The fucking coppers are putting my name to the murder in Sydney of an Armaguard officer picking up car park takings. Scaremongering the public to flush me out and set up a knock: shooting me’ll now be justifiable. It’s obviously bullshit, too. I’ve followed all the media. Right after it happened, after three masked bandits hit a van in Darling Harbour and shot a guard, the reports said the bandits were Asian. Do I look fucking Asian?

  So now it’s all ‘Chris Binse the murderer’. I’ve spoken to a few mates in Victoria and it’s all over the news down there, too. My fucking photo in the Herald Sun with headlines like, ‘Escapee wanted over kill robbery.’ They quote some fucking tool called O’Toole from the NSW Major Crime Squad, who calls me ‘the most dangerous man in Australia,’ and says ‘He’ll shoot it out if cornered.’ Too fucking right, mate: with you. One on one. Yeah, I gotta lot of firepower and I shot out a rear door at Chatswood, but I’m not some desperate maniac escapee hell-bent on carnage to all. The truth doesn’t matter, though, does it? Lying fucking dog. And it makes me fucking sick how the fucking media’s sucking cop dick and then spitting out fucking copper spoof like ‘we’re more than 50 per cent confident’ that it was me.

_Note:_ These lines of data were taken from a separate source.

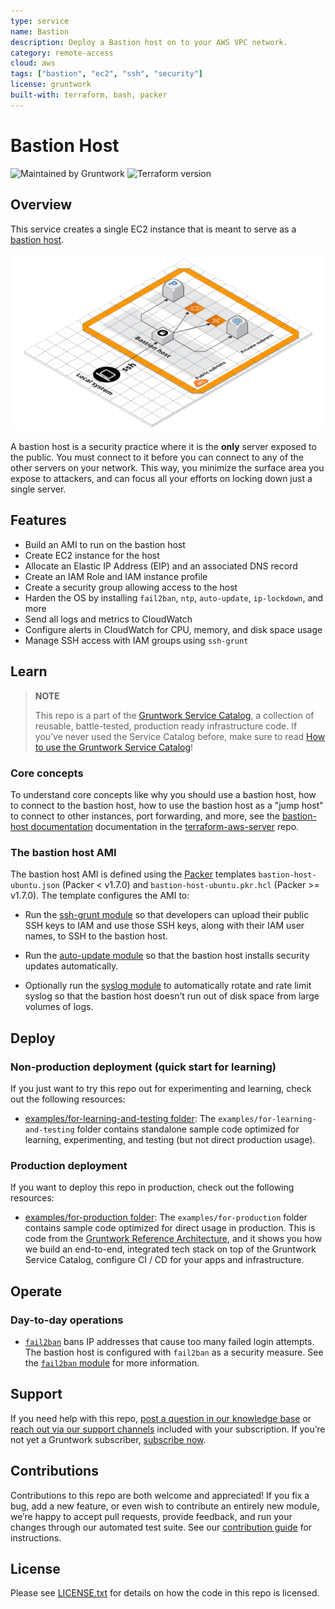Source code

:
 ```yaml
---
type: service
name: Bastion
description: Deploy a Bastion host on to your AWS VPC network.
category: remote-access
cloud: aws
tags: ["bastion", "ec2", "ssh", "security"]
license: gruntwork
built-with: terraform, bash, packer
---
```


# Bastion Host

![Maintained by Gruntwork](https://img.shields.io/badge/maintained%20by-gruntwork.io-%235849a6.svg)
![Terraform version](https://img.shields.io/badge/tf-%3E%3D1.1.0-blue.svg)

## Overview

This service creates a single EC2 instance that is meant to serve as a [bastion host](https://en.wikipedia.org/wiki/Bastion_host).

![Bastion architecture](../../../_docs/bastion-architecture.png?raw=true)

A bastion host is a security practice where it is the **only** server exposed to the public. You must connect to it
before you can connect to any of the other servers on your network. This way, you minimize the surface area you expose
to attackers, and can focus all your efforts on locking down just a single server.

## Features

- Build an AMI to run on the bastion host
- Create EC2 instance for the host
- Allocate an Elastic IP Address (EIP) and an associated DNS record
- Create an IAM Role and IAM instance profile
- Create a security group allowing access to the host
- Harden the OS by installing `fail2ban`, `ntp`, `auto-update`, `ip-lockdown`, and more
- Send all logs and metrics to CloudWatch
- Configure alerts in CloudWatch for CPU, memory, and disk space usage
- Manage SSH access with IAM groups using `ssh-grunt`

## Learn

> **NOTE**
>
> This repo is a part of the [Gruntwork Service Catalog](https://github.com/gruntwork-io/terraform-aws-service-catalog/),
> a collection of reusable, battle-tested, production ready infrastructure code.
> If you’ve never used the Service Catalog before, make sure to read
> [How to use the Gruntwork Service Catalog](https://docs.gruntwork.io/reference/services/intro/overview)!

### Core concepts

To understand core concepts like why you should use a bastion host, how to connect to the bastion host, how to use the
bastion host as a "jump host" to connect to other instances, port forwarding, and more, see the
[bastion-host documentation](https://github.com/gruntwork-io/terraform-aws-server/tree/master/examples/bastion-host)
documentation in the [terraform-aws-server](https://github.com/gruntwork-io/terraform-aws-server) repo.

### The bastion host AMI

The bastion host AMI is defined using the [Packer](https://www.packer.io/) templates `bastion-host-ubuntu.json` (Packer
&lt; v1.7.0) and `bastion-host-ubuntu.pkr.hcl` (Packer &gt;= v1.7.0). The template configures the AMI to:

- Run the [ssh-grunt module](https://github.com/gruntwork-io/terraform-aws-security/tree/master/modules/ssh-grunt) so
  that developers can upload their public SSH keys to IAM and use those SSH keys, along with their IAM user names, to
  SSH to the bastion host.

- Run the [auto-update module](https://github.com/gruntwork-io/terraform-aws-security/tree/master/modules/auto-update)
  so that the bastion host installs security updates automatically.

- Optionally run the
  [syslog module](https://github.com/gruntwork-io/terraform-aws-monitoring/tree/master/modules/logs/syslog) to
  automatically rotate and rate limit syslog so that the bastion host doesn’t run out of disk space from large volumes
  of logs.

## Deploy

### Non-production deployment (quick start for learning)

If you just want to try this repo out for experimenting and learning, check out the following resources:

- [examples/for-learning-and-testing folder](/examples/for-learning-and-testing): The
  `examples/for-learning-and-testing` folder contains standalone sample code optimized for learning, experimenting, and
  testing (but not direct production usage).

### Production deployment

If you want to deploy this repo in production, check out the following resources:

- [examples/for-production folder](/examples/for-production): The `examples/for-production` folder contains sample code
  optimized for direct usage in production. This is code from the
  [Gruntwork Reference Architecture](https://gruntwork.io/reference-architecture), and it shows you how we build an
  end-to-end, integrated tech stack on top of the Gruntwork Service Catalog, configure CI / CD for your apps and
  infrastructure.

## Operate

### Day-to-day operations

- [`fail2ban`](https://github.com/fail2ban/fail2ban) bans IP addresses that cause too many failed login attempts. The
  bastion host is configured with `fail2ban` as a security measure. See the
  [`fail2ban` module](https://github.com/gruntwork-io/terraform-aws-security/tree/master/modules/fail2ban)
  for more information.

## Support

If you need help with this repo, [post a question in our knowledge base](https://github.com/gruntwork-io/knowledge-base/discussions?discussions_q=label%3Ar%3Aterraform-aws-service-catalog)
or [reach out via our support channels](https://docs.gruntwork.io/support) included with your subscription. If you’re
not yet a Gruntwork subscriber, [subscribe now](https://www.gruntwork.io/pricing/).

## Contributions

Contributions to this repo are both welcome and appreciated! If you fix a bug, add a new feature, or even wish to
contribute an entirely new module, we’re happy to accept pull requests, provide feedback, and run your changes
through our automated test suite.
See our [contribution guide](https://docs.gruntwork.io/guides/working-with-code/contributing) for instructions.

## License

Please see [LICENSE.txt](/LICENSE.txt) for details on how the code in this repo is licensed.
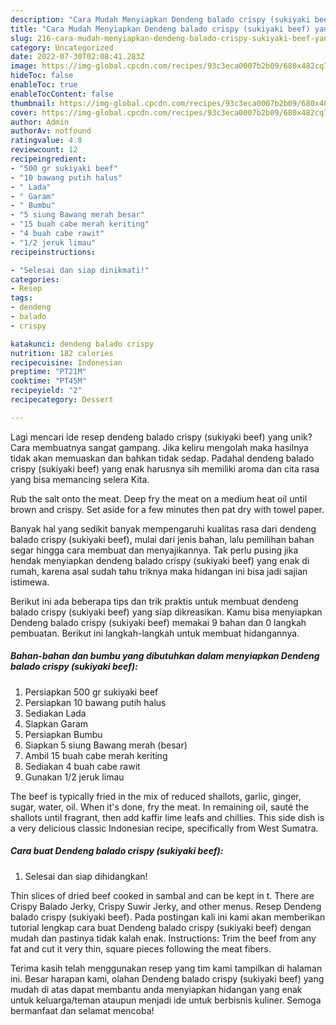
```yaml
---
description: "Cara Mudah Menyiapkan Dendeng balado crispy (sukiyaki beef) yang Mantap"
title: "Cara Mudah Menyiapkan Dendeng balado crispy (sukiyaki beef) yang Mantap"
slug: 216-cara-mudah-menyiapkan-dendeng-balado-crispy-sukiyaki-beef-yang-mantap
category: Uncategorized
date: 2022-07-30T02:08:41.283Z
image: https://img-global.cpcdn.com/recipes/93c3eca0007b2b09/680x482cq70/dendeng-balado-crispy-sukiyaki-beef-foto-resep-utama.jpg
hideToc: false
enableToc: true
enableTocContent: false
thumbnail: https://img-global.cpcdn.com/recipes/93c3eca0007b2b09/680x482cq70/dendeng-balado-crispy-sukiyaki-beef-foto-resep-utama.jpg
cover: https://img-global.cpcdn.com/recipes/93c3eca0007b2b09/680x482cq70/dendeng-balado-crispy-sukiyaki-beef-foto-resep-utama.jpg
author: Admin
authorAv: notfound
ratingvalue: 4.8
reviewcount: 12
recipeingredient:
- "500 gr sukiyaki beef"
- "10 bawang putih halus"
- " Lada"
- " Garam"
- " Bumbu"
- "5 siung Bawang merah besar"
- "15 buah cabe merah keriting"
- "4 buah cabe rawit"
- "1/2 jeruk limau"
recipeinstructions:

- "Selesai dan siap dinikmati!"
categories:
- Resep
tags:
- dendeng
- balado
- crispy

katakunci: dendeng balado crispy 
nutrition: 182 calories
recipecuisine: Indonesian
preptime: "PT21M"
cooktime: "PT45M"
recipeyield: "2"
recipecategory: Dessert

---
```





Lagi mencari ide resep dendeng balado crispy (sukiyaki beef) yang unik? Cara membuatnya sangat gampang. Jika keliru mengolah maka hasilnya tidak akan memuaskan dan bahkan tidak sedap. Padahal dendeng balado crispy (sukiyaki beef) yang enak harusnya sih memiliki aroma dan cita rasa yang bisa memancing selera Kita.





Rub the salt onto the meat. Deep fry the meat on a medium heat oil until brown and crispy. Set aside for a few minutes then pat dry with towel paper.

Banyak hal yang sedikit banyak mempengaruhi kualitas rasa dari dendeng balado crispy (sukiyaki beef), mulai dari jenis bahan, lalu pemilihan bahan segar hingga cara membuat dan menyajikannya. Tak perlu pusing jika hendak menyiapkan dendeng balado crispy (sukiyaki beef) yang enak di rumah, karena asal sudah tahu triknya maka hidangan ini bisa jadi sajian istimewa.






Berikut ini ada beberapa tips dan trik praktis untuk membuat dendeng balado crispy (sukiyaki beef) yang siap dikreasikan. Kamu bisa menyiapkan Dendeng balado crispy (sukiyaki beef) memakai 9 bahan dan 0 langkah pembuatan. Berikut ini langkah-langkah untuk membuat hidangannya.

<!--inarticleads1-->

##### Bahan-bahan dan bumbu yang dibutuhkan dalam menyiapkan Dendeng balado crispy (sukiyaki beef):

1. Persiapkan 500 gr sukiyaki beef
1. Persiapkan 10 bawang putih halus
1. Sediakan  Lada
1. Siapkan  Garam
1. Persiapkan  Bumbu
1. Siapkan 5 siung Bawang merah (besar)
1. Ambil 15 buah cabe merah keriting
1. Sediakan 4 buah cabe rawit
1. Gunakan 1/2 jeruk limau


The beef is typically fried in the mix of reduced shallots, garlic, ginger, sugar, water, oil. When it&#39;s done, fry the meat. In remaining oil, sauté the shallots until fragrant, then add kaffir lime leafs and chillies. This side dish is a very delicious classic Indonesian recipe, specifically from West Sumatra. 

<!--inarticleads2-->

##### Cara buat Dendeng balado crispy (sukiyaki beef):


1. Selesai dan siap dihidangkan!

Thin slices of dried beef cooked in sambal and can be kept in t. There are Crispy Balado Jerky, Crispy Suwir Jerky, and other menus. Resep Dendeng balado crispy (sukiyaki beef). Pada postingan kali ini kami akan memberikan tutorial lengkap cara buat Dendeng balado crispy (sukiyaki beef) dengan mudah dan pastinya tidak kalah enak. Instructions: Trim the beef from any fat and cut it very thin, square pieces following the meat fibers. 

Terima kasih telah menggunakan resep yang tim kami tampilkan di halaman ini. Besar harapan kami, olahan Dendeng balado crispy (sukiyaki beef) yang mudah di atas dapat membantu anda menyiapkan hidangan yang enak untuk keluarga/teman ataupun menjadi ide untuk berbisnis kuliner. Semoga bermanfaat dan selamat mencoba!
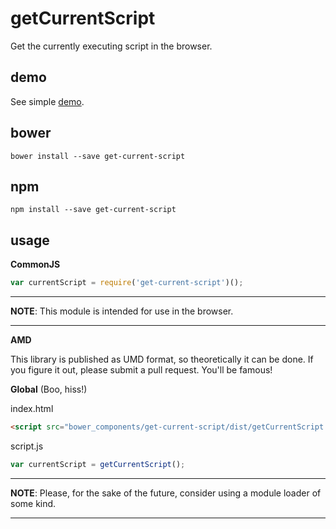 # getCurrentScript

Get the currently executing script in the browser.

## demo

See simple [demo](https://jehoshua02.github.io/getCurrentScript/).

## bower

```shell
bower install --save get-current-script
```

## npm

```shell
npm install --save get-current-script
```

## usage

__CommonJS__

```javascript
var currentScript = require('get-current-script')();
```

---
__NOTE__: This module is intended for use in the browser.
___

__AMD__

This library is published as UMD format, so theoretically it can be done. If
you figure it out, please submit a pull request. You'll be famous!

__Global__ (Boo, hiss!)

index.html

```html
<script src="bower_components/get-current-script/dist/getCurrentScript.js"></script>
```

script.js

```javascript
var currentScript = getCurrentScript();
```

---
__NOTE__: Please, for the sake of the future, consider using a module loader of
some kind.
___
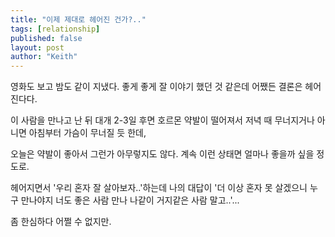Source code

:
 ```yaml
---
title: "이제 제대로 헤어진 건가?.."
tags: [relationship]
published: false
layout: post
author: "Keith"
---
```


영화도 보고 밤도 같이 지냈다. 좋게 좋게 잘 이야기 했던 것 같은데 어쨌든 결론은 헤어진다다.

이 사람을 만나고 난 뒤 대개 2-3일 후면 호르몬 약발이 떨어져서 저녁 때 무너지거나 아니면 아침부터 가슴이 무너질 듯 한데,

오늘은 약발이 좋아서 그런가 아무렇지도 않다. 계속 이런 상태면 얼마나 좋을까 싶을 정도로.

헤어지면서 '우리 혼자 잘 살아보자..'하는데 나의 대답이 '더 이상 혼자 못 살겠으니 누구 만나야지 너도 좋은 사람 만나 나같이 거지같은 사람 말고..'...

좀 한심하다 어쩔 수 없지만. 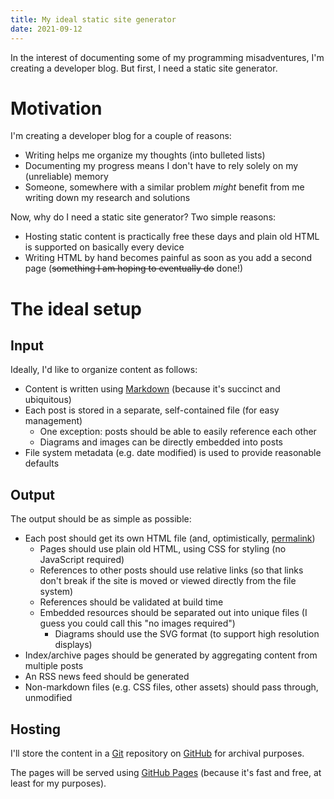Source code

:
 ```yaml
---
title: My ideal static site generator
date: 2021-09-12
---
```


In the interest of documenting some of my programming misadventures, I'm creating a developer blog. But first, I need a static site generator.

# Motivation
I'm creating a developer blog for a couple of reasons:

* Writing helps me organize my thoughts (into bulleted lists)
* Documenting my progress means I don't have to rely solely on my (unreliable) memory
* Someone, somewhere with a similar problem *might* benefit from me writing down my research and solutions

Now, why do I need a static site generator? Two simple reasons:

* Hosting static content is practically free these days and plain old HTML is supported on basically every device
* Writing HTML by hand becomes painful as soon as you add a second page (~~something I am hoping to eventually do~~ done!)

# The ideal setup
## Input
Ideally, I'd like to organize content as follows:

* Content is written using [Markdown](https://en.wikipedia.org/wiki/Markdown) (because it's succinct and ubiquitous)
* Each post is stored in a separate, self-contained file (for easy management)
  * One exception: posts should be able to easily reference each other
  * Diagrams and images can be directly embedded into posts
* File system metadata (e.g. date modified) is used to provide reasonable defaults

## Output
The output should be as simple as possible:

* Each post should get its own HTML file (and, optimistically, [permalink](https://en.wikipedia.org/wiki/Permalink))
  * Pages should use plain old HTML, using CSS for styling (no JavaScript required)
  * References to other posts should use relative links (so that links don't break if the site is moved or viewed directly from the file system)
  * References should be validated at build time
  * Embedded resources should be separated out into unique files (I guess you could call this "no images required")
    * Diagrams should use the SVG format (to support high resolution displays)
* Index/archive pages should be generated by aggregating content from multiple posts
* An RSS news feed should be generated
* Non-markdown files (e.g. CSS files, other assets) should pass through, unmodified

## Hosting
I'll store the content in a [Git](https://git-scm.com/) repository on [GitHub](https://github.com/) for archival purposes.

The pages will be served using [GitHub Pages](https://pages.github.com/) (because it's fast and free, at least for my purposes).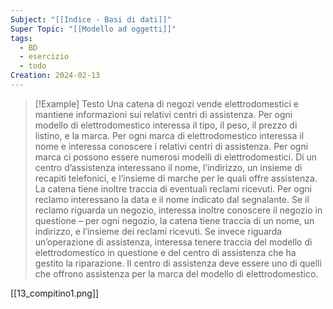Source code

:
 ```yaml
---
Subject: "[[Indice - Basi di dati]]"
Super Topic: "[[Modello ad oggetti]]"
tags:
  - BD
  - esercizio
  - todo
Creation: 2024-02-13
---
```


> [!Example] Testo
> Una catena di negozi vende elettrodomestici e mantiene informazioni sui relativi centri di assistenza. Per ogni modello di elettrodomestico interessa il tipo, il peso, il prezzo di listino, e la marca. Per ogni marca di elettrodomestico interessa il nome e interessa conoscere i relativi centri di assistenza. Per ogni marca ci possono essere numerosi modelli di elettrodomestici. Di un centro d’assistenza interessano il nome, l’indirizzo, un insieme di recapiti telefonici, e l’insieme di marche per le quali offre assistenza. La catena tiene inoltre traccia di eventuali reclami ricevuti. Per ogni reclamo interessano la data e il nome indicato dal segnalante. Se il reclamo riguarda un negozio, interessa inoltre conoscere il negozio in questione – per ogni negozio, la catena tiene traccia di un nome, un indirizzo, e l’insieme dei reclami ricevuti. Se invece riguarda un’operazione di assistenza, interessa tenere traccia del modello di elettrodomestico in questione e del centro di assistenza che ha gestito la riparazione. Il centro di assistenza deve essere uno di quelli che offrono assistenza per la marca del modello di elettrodomestico.



[[13_compitino1.png]]
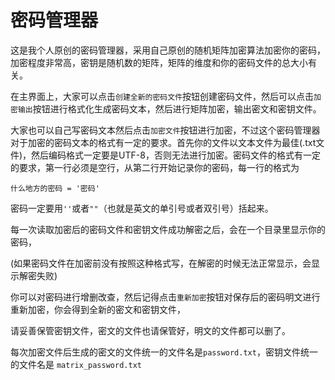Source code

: # 密码管理器

这是我个人原创的密码管理器，采用自己原创的随机矩阵加密算法加密你的密码，加密程度非常高，密钥是随机数的矩阵，矩阵的维度和你的密码文件的总大小有关。

在主界面上，大家可以点击`创建全新的密码文件`按钮创建密码文件，然后可以点击`加密输出`按钮进行格式化生成密码文本，然后进行矩阵加密，输出密文和密钥文件。  

大家也可以自己写密码文本然后点击`加密文件`按钮进行加密，不过这个密码管理器对于加密的密码文本的格式有一定的要求。首先你的文件以文本文件为最佳(.txt文件)，然后编码格式一定要是UTF-8，否则无法进行加密。密码文件的格式有一定的要求，第一行必须是空行，从第二行开始记录你的密码，每一行的格式为

```
什么地方的密码 = '密码'
```

密码一定要用`''`或者`""`（也就是英文的单引号或者双引号）括起来。  

每一次读取加密后的密码文件和密钥文件成功解密之后，会在一个目录里显示你的密码，  

(如果密码文件在加密前没有按照这种格式写，在解密的时候无法正常显示，会显示解密失败)  

你可以对密码进行增删改查，然后记得点击`重新加密`按钮对保存后的密码明文进行重新加密，你会得到全新的密文和密钥文件，  

请妥善保管密钥文件，密文的文件也请保管好，明文的文件都可以删了。  

每次加密文件后生成的密文的文件统一的文件名是`password.txt`，密钥文件统一的文件名是  `matrix_password.txt`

  Well, fuck youse all. I can even prove it wasn’t me. I’ve got an alibi. That job happened the day I was racing a ciggie around Erina Fair. I can describe everything I saw that day, even the brand of smokes those fellas had.

  You know, fuck it. I don’t have to put up with this defamatory bullshit. I’m ringing the Herald Sun. Time to fucking straighten some shit out.

  Ha! Next thing ya know the Herald Sun’s running a story called ‘He’s Not a Killer – Escapee’s Mum’. And apparently a man ‘claiming to be Binse’ rang ’em. Fucking oath, I did. And yes indeed, I did ‘strenuously deny’ having anything to do with that bodgy robbery. Putting the violence aside – and I don’t shoot people on jobs – would I stoop to robbing car park takings? Thirty G’s split between a crew of three? Get fucked. As for shooting some poor bastard – not my style, as I told the newspaper.